El directivo enfatizó que las instituciones, al igual que las personas, se juzgan en los momentos de honestidad y que ningún talento, cargo o trayectoria justifica comportamientos que vulneren la dignidad de otros. “Nadie está por encima de la dignidad de otra persona”, afirmó.
Dijo que Caracol creará una comisión independiente liderada por Catalina Botero Marino (exmagistrada auxiliar y conjuez de la Corte Constitucional, exdecana de Derecho de la Universidad de los Andes y exrelatora para la libertad de expresión de la CIDH). Esta comisión contará con garantías de respeto y confidencialidad para que todas las personas puedan ser escuchadas. El enfoque estará puesto en los ajustes necesarios para el futuro.

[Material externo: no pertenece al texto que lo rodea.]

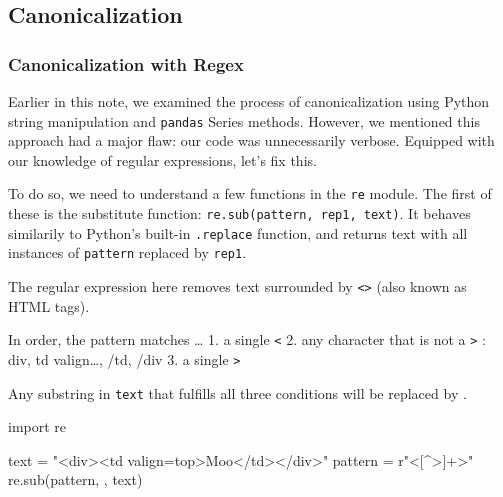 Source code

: \documentclass[
  letterpaper,
  DIV=11,
  numbers=noendperiod]{scrreprt}
\newenvironment{Shaded}{\begin{snugshade}}{\end{snugshade}}
\newcommand{\ImportTok}[1]{\textcolor[rgb]{0.00,0.46,0.62}{#1}}
\newcommand{\NormalTok}[1]{\textcolor[rgb]{0.00,0.23,0.31}{#1}}
\newcommand{\OperatorTok}[1]{\textcolor[rgb]{0.37,0.37,0.37}{#1}}
\newcommand{\StringTok}[1]{\textcolor[rgb]{0.13,0.47,0.30}{#1}}
\newcommand{\VerbatimStringTok}[1]{\textcolor[rgb]{0.13,0.47,0.30}{#1}}
\begin{document}
\hypertarget{canonicalization-1}{%
\subsection{Canonicalization}\label{canonicalization-1}}

\hypertarget{canonicalization-with-regex}{%
\subsubsection{Canonicalization with
Regex}\label{canonicalization-with-regex}}

Earlier in this note, we examined the process of canonicalization using
Python string manipulation and \texttt{pandas} Series methods. However,
we mentioned this approach had a major flaw: our code was unnecessarily
verbose. Equipped with our knowledge of regular expressions, let's fix
this.

To do so, we need to understand a few functions in the \texttt{re}
module. The first of these is the substitute function:
\texttt{re.sub(pattern,\ rep1,\ text)}. It behaves similarily to
Python's built-in \texttt{.replace} function, and returns text with all
instances of \texttt{pattern} replaced by \texttt{rep1}.

The regular expression here removes text surrounded by
\texttt{\textless{}\textgreater{}} (also known as HTML tags).

In order, the pattern matches \ldots{} 1. a single \texttt{\textless{}}
2. any character that is not a \texttt{\textgreater{}} : div, td
valign\ldots, /td, /div 3. a single \texttt{\textgreater{}}

Any substring in \texttt{text} that fulfills all three conditions will
be replaced by \texttt{\textquotesingle{}\textquotesingle{}}.

\begin{Shaded}
\begin{Highlighting}[]
\ImportTok{import}\NormalTok{ re}

\NormalTok{text }\OperatorTok{=} \StringTok{"\textless{}div\textgreater{}\textless{}td valign=\textquotesingle{}top\textquotesingle{}\textgreater{}Moo\textless{}/td\textgreater{}\textless{}/div\textgreater{}"}
\NormalTok{pattern }\OperatorTok{=} \VerbatimStringTok{r"\textless{}[\^{}\textgreater{}]+\textgreater{}"}
\NormalTok{re.sub(pattern, }\StringTok{\textquotesingle{}\textquotesingle{}}\NormalTok{, text) }
\end{Highlighting}
\end{Shaded}
\end{document}
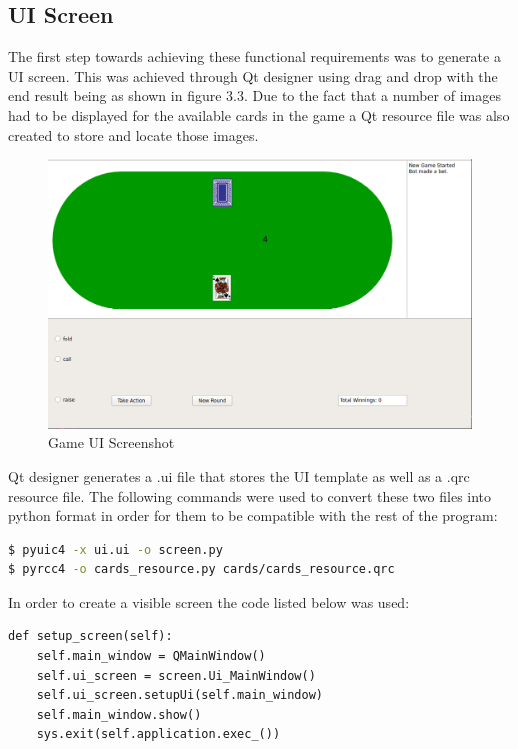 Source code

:\subsection{UI Screen}\label{subsec:UiScreen}
The first step towards achieving these functional requirements was to generate a UI screen.
This was achieved through Qt designer using drag and drop with the end result being as shown in figure 3.3.
Due to the fact that a number of images had to be displayed for the available cards in the
game a Qt resource file was also created to store and locate those images.

\begin{figure}[ht]
    \includegraphics[scale=.4]{images/UI_screenshot.png}
    \caption{Game UI Screenshot}
\end{figure}

Qt designer generates a .ui file that stores the UI template as well as a .qrc resource file.
The following commands were used to convert these two files into python format in order for them
to be compatible with the rest of the program:
\begin{lstlisting}[language=bash]
$ pyuic4 -x ui.ui -o screen.py
$ pyrcc4 -o cards_resource.py cards/cards_resource.qrc
\end{lstlisting}

In order to create a visible screen the code listed below was used:
\begin{lstlisting}[style=Python]
def setup_screen(self):
    self.main_window = QMainWindow()
    self.ui_screen = screen.Ui_MainWindow()
    self.ui_screen.setupUi(self.main_window)
    self.main_window.show()
    sys.exit(self.application.exec_())
\end{lstlisting}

También señaló que se revisarán protocolos, se reforzarán mecanismos de denuncia y se asegurarán procedimientos claros y confiables.
Y le envió un mensaje a las víctimas: “Respeto a quienes han hablado y seguridad para quienes aún no se sienten en condiciones de hacerlo”.

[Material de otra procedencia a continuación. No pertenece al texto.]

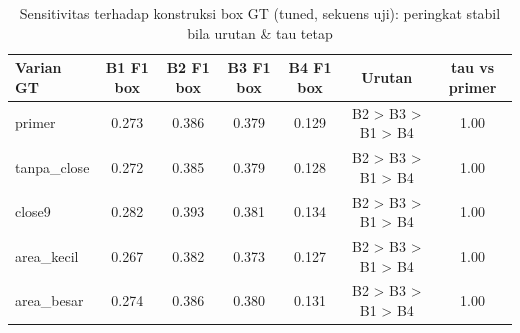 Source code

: \begin{table}[t]
\centering
\caption{Sensitivitas terhadap konstruksi box GT (tuned, sekuens uji): peringkat stabil bila urutan \& tau tetap}
\label{tab:table_gt_sensitivity}
\begin{tabular}{lcccccc}
\toprule
Varian GT & B1 F1 box & B2 F1 box & B3 F1 box & B4 F1 box & Urutan & tau vs primer \\
\midrule
primer & 0.273 & 0.386 & 0.379 & 0.129 & B2 > B3 > B1 > B4 & 1.00 \\
tanpa\_close & 0.272 & 0.385 & 0.379 & 0.128 & B2 > B3 > B1 > B4 & 1.00 \\
close9 & 0.282 & 0.393 & 0.381 & 0.134 & B2 > B3 > B1 > B4 & 1.00 \\
area\_kecil & 0.267 & 0.382 & 0.373 & 0.127 & B2 > B3 > B1 > B4 & 1.00 \\
area\_besar & 0.274 & 0.386 & 0.380 & 0.131 & B2 > B3 > B1 > B4 & 1.00 \\
\bottomrule
\end{tabular}
\end{table}
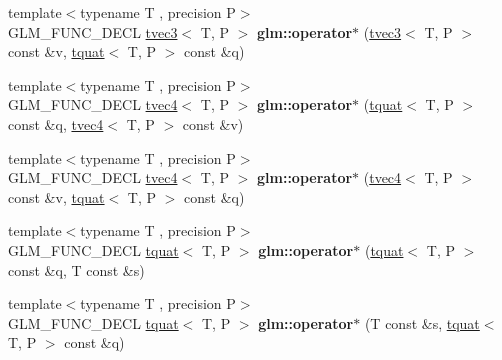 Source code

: \begin{DoxyCompactItemize}
\item 
\mbox{\label{group__gtc__quaternion_ga50c2d33dcb9f15b0f5d98792b3e1e032}} 
{\footnotesize template$<$typename T , precision P$>$ }\\G\+L\+M\+\_\+\+F\+U\+N\+C\+\_\+\+D\+E\+CL \hyperlink{structglm_1_1tvec3}{tvec3}$<$ T, P $>$ {\bfseries glm\+::operator$\ast$} (\hyperlink{structglm_1_1tvec3}{tvec3}$<$ T, P $>$ const \&v, \hyperlink{structglm_1_1tquat}{tquat}$<$ T, P $>$ const \&q)
\item 
\mbox{\label{group__gtc__quaternion_ga9d357fdc77ba47452414506d5f20412b}} 
{\footnotesize template$<$typename T , precision P$>$ }\\G\+L\+M\+\_\+\+F\+U\+N\+C\+\_\+\+D\+E\+CL \hyperlink{structglm_1_1tvec4}{tvec4}$<$ T, P $>$ {\bfseries glm\+::operator$\ast$} (\hyperlink{structglm_1_1tquat}{tquat}$<$ T, P $>$ const \&q, \hyperlink{structglm_1_1tvec4}{tvec4}$<$ T, P $>$ const \&v)
\item 
\mbox{\label{group__gtc__quaternion_gae43874014121a7032e6f5d178cb66593}} 
{\footnotesize template$<$typename T , precision P$>$ }\\G\+L\+M\+\_\+\+F\+U\+N\+C\+\_\+\+D\+E\+CL \hyperlink{structglm_1_1tvec4}{tvec4}$<$ T, P $>$ {\bfseries glm\+::operator$\ast$} (\hyperlink{structglm_1_1tvec4}{tvec4}$<$ T, P $>$ const \&v, \hyperlink{structglm_1_1tquat}{tquat}$<$ T, P $>$ const \&q)
\item 
\mbox{\label{group__gtc__quaternion_ga64f3ff448c382fd6642eafddd6ff65ea}} 
{\footnotesize template$<$typename T , precision P$>$ }\\G\+L\+M\+\_\+\+F\+U\+N\+C\+\_\+\+D\+E\+CL \hyperlink{structglm_1_1tquat}{tquat}$<$ T, P $>$ {\bfseries glm\+::operator$\ast$} (\hyperlink{structglm_1_1tquat}{tquat}$<$ T, P $>$ const \&q, T const \&s)
\item 
\mbox{\label{group__gtc__quaternion_ga8b18b7e92f80b6b26550a1035bca33ba}} 
{\footnotesize template$<$typename T , precision P$>$ }\\G\+L\+M\+\_\+\+F\+U\+N\+C\+\_\+\+D\+E\+CL \hyperlink{structglm_1_1tquat}{tquat}$<$ T, P $>$ {\bfseries glm\+::operator$\ast$} (T const \&s, \hyperlink{structglm_1_1tquat}{tquat}$<$ T, P $>$ const \&q)
\item 

\end{DoxyCompactItemize}
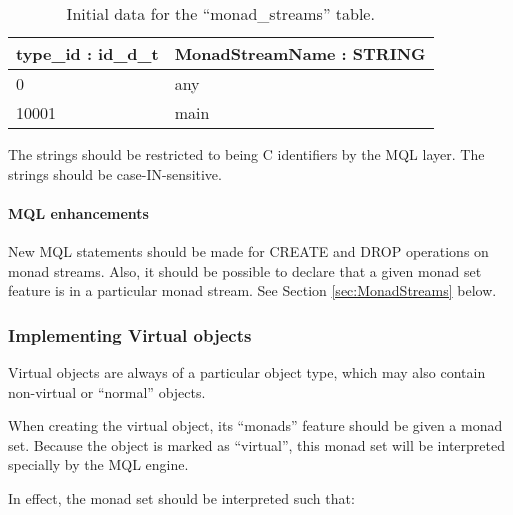 \documentclass[a4paper,12pt]{article}
\begin{document}
\begin{table}[h]
  \begin{center}
  \caption{Initial data for the ``monad\_streams'' table.}
\medskip  
\noindent\begin{tabular}{|l|l|}
\hline
\textbf{type\_id : id\_d\_t} & \textbf{MonadStreamName : STRING}\\
\hline
0  & any \\
\hline
10001 & main \\
\hline
\end{tabular}
  \end{center}
\end{table}


The strings should be restricted to being C identifiers by the MQL
layer.  The strings should be case-IN-sensitive.

\paragraph{MQL enhancements}

New MQL statements should be made for CREATE and DROP operations on
monad streams.  Also, it should be possible to declare that a given
monad set feature is in a particular monad stream.  See Section
\ref{sec:MonadStreams} below.

\subsubsection{Implementing Virtual objects}

Virtual objects are always of a particular object type, which may also
contain non-virtual or ``normal'' objects.

When creating the virtual object, its ``monads'' feature should be
given a monad set.  Because the object is marked as ``virtual'', this
monad set will be interpreted specially by the MQL engine.

In effect, the monad set should be interpreted such that:
\end{document}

“Una institución solo puede ser verdaderamente fuerte cuando las personas que la conforman se sienten seguras dentro de ella”, puntualizó.
Córdoba Mallarino manifestó que el silencio erosiona lo que se pretende proteger y que este es un momento para reconocer que conductas inaceptables ya no se tolerarán. “Ese tiempo ha terminado”.
Subrayó que las palabras solas no reparan lo vivido, pero el silencio agrava las heridas, y que la verdad es la base para preservar la confianza. También destacó que las organizaciones no están por fuera de los cambios sociales y que deben enfrentar sus dificultades con responsabilidad individual y colectiva.
El pronunciamiento llega en medio de una ola de testimonios de periodistas y expresentadoras que han denunciado patrones de acoso en el medio, lo que ha generado un amplio debate en el gremio periodístico colombiano sobre entornos laborales seguros y la necesidad de romper el silencio.